- Entries provided
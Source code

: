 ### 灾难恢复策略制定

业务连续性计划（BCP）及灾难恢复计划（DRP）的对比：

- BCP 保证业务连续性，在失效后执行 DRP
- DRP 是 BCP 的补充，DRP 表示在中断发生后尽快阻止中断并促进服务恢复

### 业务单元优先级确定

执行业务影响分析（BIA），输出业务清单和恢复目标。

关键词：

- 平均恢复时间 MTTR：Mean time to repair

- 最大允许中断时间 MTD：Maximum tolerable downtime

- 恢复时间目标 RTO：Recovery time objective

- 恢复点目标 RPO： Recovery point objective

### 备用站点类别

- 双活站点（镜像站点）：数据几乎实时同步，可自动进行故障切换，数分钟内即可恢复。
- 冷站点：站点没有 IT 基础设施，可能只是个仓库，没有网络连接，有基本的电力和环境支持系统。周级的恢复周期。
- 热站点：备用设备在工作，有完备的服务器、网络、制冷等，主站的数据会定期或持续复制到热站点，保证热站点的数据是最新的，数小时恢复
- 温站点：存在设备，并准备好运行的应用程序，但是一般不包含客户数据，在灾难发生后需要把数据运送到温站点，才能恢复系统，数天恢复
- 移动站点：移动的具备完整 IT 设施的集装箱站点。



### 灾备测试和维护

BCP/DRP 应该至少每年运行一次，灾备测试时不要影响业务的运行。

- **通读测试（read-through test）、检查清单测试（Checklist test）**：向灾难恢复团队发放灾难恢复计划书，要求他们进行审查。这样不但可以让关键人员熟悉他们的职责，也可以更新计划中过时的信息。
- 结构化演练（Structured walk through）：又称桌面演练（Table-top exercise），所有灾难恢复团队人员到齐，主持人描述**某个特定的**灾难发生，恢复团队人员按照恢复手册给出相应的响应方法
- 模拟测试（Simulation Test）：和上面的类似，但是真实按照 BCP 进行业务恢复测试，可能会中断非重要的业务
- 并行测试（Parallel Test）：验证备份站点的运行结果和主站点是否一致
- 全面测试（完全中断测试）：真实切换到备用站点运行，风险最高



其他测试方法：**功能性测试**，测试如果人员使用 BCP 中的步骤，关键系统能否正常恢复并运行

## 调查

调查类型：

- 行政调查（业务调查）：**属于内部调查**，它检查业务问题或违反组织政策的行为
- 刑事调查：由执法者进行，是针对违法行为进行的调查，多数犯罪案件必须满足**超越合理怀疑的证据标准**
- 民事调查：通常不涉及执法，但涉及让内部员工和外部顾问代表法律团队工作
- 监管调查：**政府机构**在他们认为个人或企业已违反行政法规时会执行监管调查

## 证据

- Task objective
Provide an exact reproduction of all the entries shown above.

- Reply
Source code

: ### 灾难恢复策略制定

业务连续性计划（BCP）及灾难恢复计划（DRP）的对比：

- BCP 保证业务连续性，在失效后执行 DRP
- DRP 是 BCP 的补充，DRP 表示在中断发生后尽快阻止中断并促进服务恢复

### 业务单元优先级确定

执行业务影响分析（BIA），输出业务清单和恢复目标。

关键词：

- 平均恢复时间 MTTR：Mean time to repair

- 最大允许中断时间 MTD：Maximum tolerable downtime

- 恢复时间目标 RTO：Recovery time objective

- 恢复点目标 RPO： Recovery point objective

### 备用站点类别

- 双活站点（镜像站点）：数据几乎实时同步，可自动进行故障切换，数分钟内即可恢复。
- 冷站点：站点没有 IT 基础设施，可能只是个仓库，没有网络连接，有基本的电力和环境支持系统。周级的恢复周期。
- 热站点：备用设备在工作，有完备的服务器、网络、制冷等，主站的数据会定期或持续复制到热站点，保证热站点的数据是最新的，数小时恢复
- 温站点：存在设备，并准备好运行的应用程序，但是一般不包含客户数据，在灾难发生后需要把数据运送到温站点，才能恢复系统，数天恢复
- 移动站点：移动的具备完整 IT 设施的集装箱站点。



### 灾备测试和维护

BCP/DRP 应该至少每年运行一次，灾备测试时不要影响业务的运行。

- **通读测试（read-through test）、检查清单测试（Checklist test）**：向灾难恢复团队发放灾难恢复计划书，要求他们进行审查。这样不但可以让关键人员熟悉他们的职责，也可以更新计划中过时的信息。
- 结构化演练（Structured walk through）：又称桌面演练（Table-top exercise），所有灾难恢复团队人员到齐，主持人描述**某个特定的**灾难发生，恢复团队人员按照恢复手册给出相应的响应方法
- 模拟测试（Simulation Test）：和上面的类似，但是真实按照 BCP 进行业务恢复测试，可能会中断非重要的业务
- 并行测试（Parallel Test）：验证备份站点的运行结果和主站点是否一致
- 全面测试（完全中断测试）：真实切换到备用站点运行，风险最高



其他测试方法：**功能性测试**，测试如果人员使用 BCP 中的步骤，关键系统能否正常恢复并运行

## 调查

调查类型：

- 行政调查（业务调查）：**属于内部调查**，它检查业务问题或违反组织政策的行为
- 刑事调查：由执法者进行，是针对违法行为进行的调查，多数犯罪案件必须满足**超越合理怀疑的证据标准**
- 民事调查：通常不涉及执法，但涉及让内部员工和外部顾问代表法律团队工作
- 监管调查：**政府机构**在他们认为个人或企业已违反行政法规时会执行监管调查

## 证据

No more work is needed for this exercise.